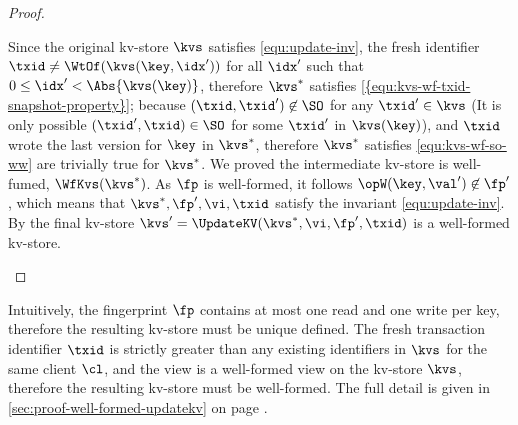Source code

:\begin{proof}
\begin{enumerate}
\begin{enumerate}
        Since the original kv-store \( \kvs \) satisfies \cref{equ:update-inv},
        the fresh identifier \( \txid \neq \WtOf(\kvs(\key,\idx'))\)
        for all \( \idx' \) such that \( 0 \leq \idx' < \Abs{\kvs(\key)} \),
        therefore \( \kvs^*\) satisfies \cref{{equ:kvs-wf-txid-snapshot-property}}; 
        because \( (\txid, \txid') \not\in \SO \) for any \( \txid' \in \kvs \) 
        (It is only possible \( (\txid', \txid) \in \SO \) for some \( \txid' \) in \(\kvs(\key) \)), 
        and \( \txid \) wrote the last version for \( \key \) in \( \kvs^*\),
        therefore \( \kvs^* \) satisfies \cref{equ:kvs-wf-so-ww}
         are trivially true for \( \kvs^* \).
        We proved the intermediate kv-store is well-fumed, \( \WfKvs(\kvs^*) \).
        As \( \fp \) is well-formed, it follows \( \opW(\key,\val') \not\in \fp' \),
        which means that \( \kvs^*, \fp',\vi,\txid \) satisfy the invariant \cref{equ:update-inv}.
        By \ih the final kv-store \( \kvs' = \UpdateKV(\kvs^*,\vi,\fp',\txid)\) is a well-formed kv-store. \qedhere
    \end{enumerate}
\end{enumerate}
\end{proof}
\begin{proofsketch}
Intuitively, the fingerprint \( \fp \) contains at most one read and one write per key,
therefore the resulting kv-store must be unique defined.
The fresh transaction identifier \( \txid \) is strictly greater than any existing
identifiers in \( \kvs \) for the same client \( \cl \),
and the view is a well-formed view on the kv-store \( \kvs \),
therefore the resulting kv-store must be well-formed.
The full detail is given in \cref{sec:proof-well-formed-updatekv} on page \pageref{sec:proof-well-formed-updatekv}.
\end{proofsketch}
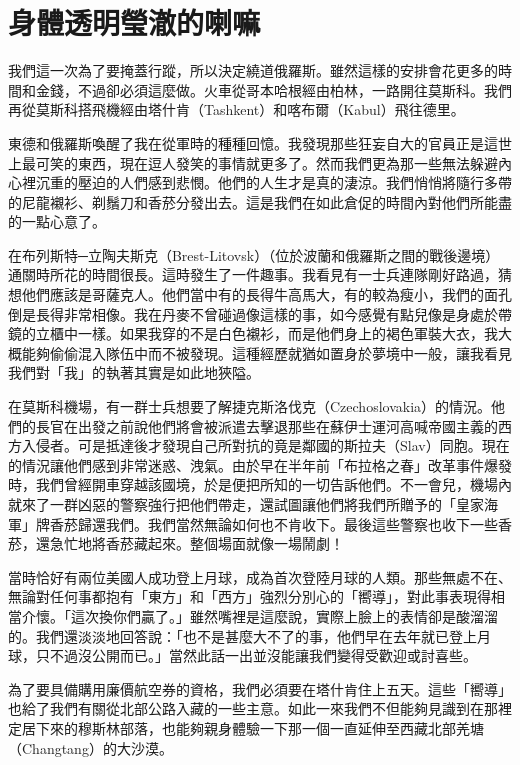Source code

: \chapter{身體透明瑩澈的喇嘛}

我們這一次為了要掩蓋行蹤，所以決定繞道俄羅斯。雖然這樣的安排會花更多的時間和金錢，不過卻必須這麼做。火車從哥本哈根經由柏林，一路開往莫斯科。我們再從莫斯科搭飛機經由塔什肯（Tashkent）和喀布爾（Kabul）飛往德里。

東德和俄羅斯喚醒了我在從軍時的種種回憶。我發現那些狂妄自大的官員正是這世上最可笑的東西，現在逗人發笑的事情就更多了。然而我們更為那一些無法躲避內心裡沉重的壓迫的人們感到悲憫。他們的人生才是真的淒涼。我們悄悄將隨行多帶的尼龍襯衫、剃鬚刀和香菸分發出去。這是我們在如此倉促的時間內對他們所能盡的一點心意了。

在布列斯特\textbf{─}立陶夫斯克（Brest-Litovsk）（位於波蘭和俄羅斯之間的戰後邊境）通關時所花的時間很長。這時發生了一件趣事。我看見有一士兵連隊剛好路過，猜想他們應該是哥薩克人。他們當中有的長得牛高馬大，有的較為瘦小，我們的面孔倒是長得非常相像。我在丹麥不曾碰過像這樣的事，如今感覺有點兒像是身處於帶鏡的立櫃中一樣。如果我穿的不是白色襯衫，而是他們身上的褐色軍裝大衣，我大概能夠偷偷混入隊伍中而不被發現。這種經歷就猶如置身於夢境中一般，讓我看見我們對「我」的執著其實是如此地狹隘。

在莫斯科機場，有一群士兵想要了解捷克斯洛伐克（Czechoslovakia）的情況。他們的長官在出發之前說他們將會被派遣去擊退那些在蘇伊士運河高喊帝國主義的西方入侵者。可是抵達後才發現自己所對抗的竟是鄰國的斯拉夫（Slav）同胞。現在的情況讓他們感到非常迷惑、洩氣。由於早在半年前「布拉格之春」改革事件爆發時，我們曾經開車穿越該國境，於是便把所知的一切告訴他們。不一會兒，機場內就來了一群凶惡的警察強行把他們帶走，還試圖讓他們將我們所贈予的「皇家海軍」牌香菸歸還我們。我們當然無論如何也不肯收下。最後這些警察也收下一些香菸，還急忙地將香菸藏起來。整個場面就像一場鬧劇！

當時恰好有兩位美國人成功登上月球，成為首次登陸月球的人類。那些無處不在、無論對任何事都抱有「東方」和「西方」強烈分別心的「嚮導」，對此事表現得相當介懷。「這次換你們贏了。」雖然嘴裡是這麼說，實際上臉上的表情卻是酸溜溜的。我們還淡淡地回答說：「也不是甚麼大不了的事，他們早在去年就已登上月球，只不過沒公開而已。」當然此話一出並沒能讓我們變得受歡迎或討喜些。

為了要具備購用廉價航空券的資格，我們必須要在塔什肯住上五天。這些「嚮導」也給了我們有關從北部公路入藏的一些主意。如此一來我們不但能夠見識到在那裡定居下來的穆斯林部落，也能夠親身體驗一下那一個一直延伸至西藏北部羌塘（Changtang）的大沙漠。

• **ACTIVITY**:
Please, from the material above, copy only the lines from the line with "therefore \( \kvs^*\)" up to and including the line with "identifiers in \( \kvs", exactly as written.

• **YOUR SOLUTION**:
        therefore \( \kvs^*\) satisfies \cref{{equ:kvs-wf-txid-snapshot-property}}; 
        because \( (\txid, \txid') \not\in \SO \) for any \( \txid' \in \kvs \) 
        (It is only possible \( (\txid', \txid) \in \SO \) for some \( \txid' \) in \(\kvs(\key) \)), 
        and \( \txid \) wrote the last version for \( \key \) in \( \kvs^*\),
        therefore \( \kvs^* \) satisfies \cref{equ:kvs-wf-so-ww}
         are trivially true for \( \kvs^* \).
        We proved the intermediate kv-store is well-fumed, \( \WfKvs(\kvs^*) \).
        As \( \fp \) is well-formed, it follows \( \opW(\key,\val') \not\in \fp' \),
        which means that \( \kvs^*, \fp',\vi,\txid \) satisfy the invariant \cref{equ:update-inv}.
        By \ih the final kv-store \( \kvs' = \UpdateKV(\kvs^*,\vi,\fp',\txid)\) is a well-formed kv-store. \qedhere
    \end{enumerate}
\end{enumerate}
\end{proof}
\begin{proofsketch}
Intuitively, the fingerprint \( \fp \) contains at most one read and one write per key,
therefore the resulting kv-store must be unique defined.
The fresh transaction identifier \( \txid \) is strictly greater than any existing
identifiers in \( \kvs \) for the same client \( \cl \),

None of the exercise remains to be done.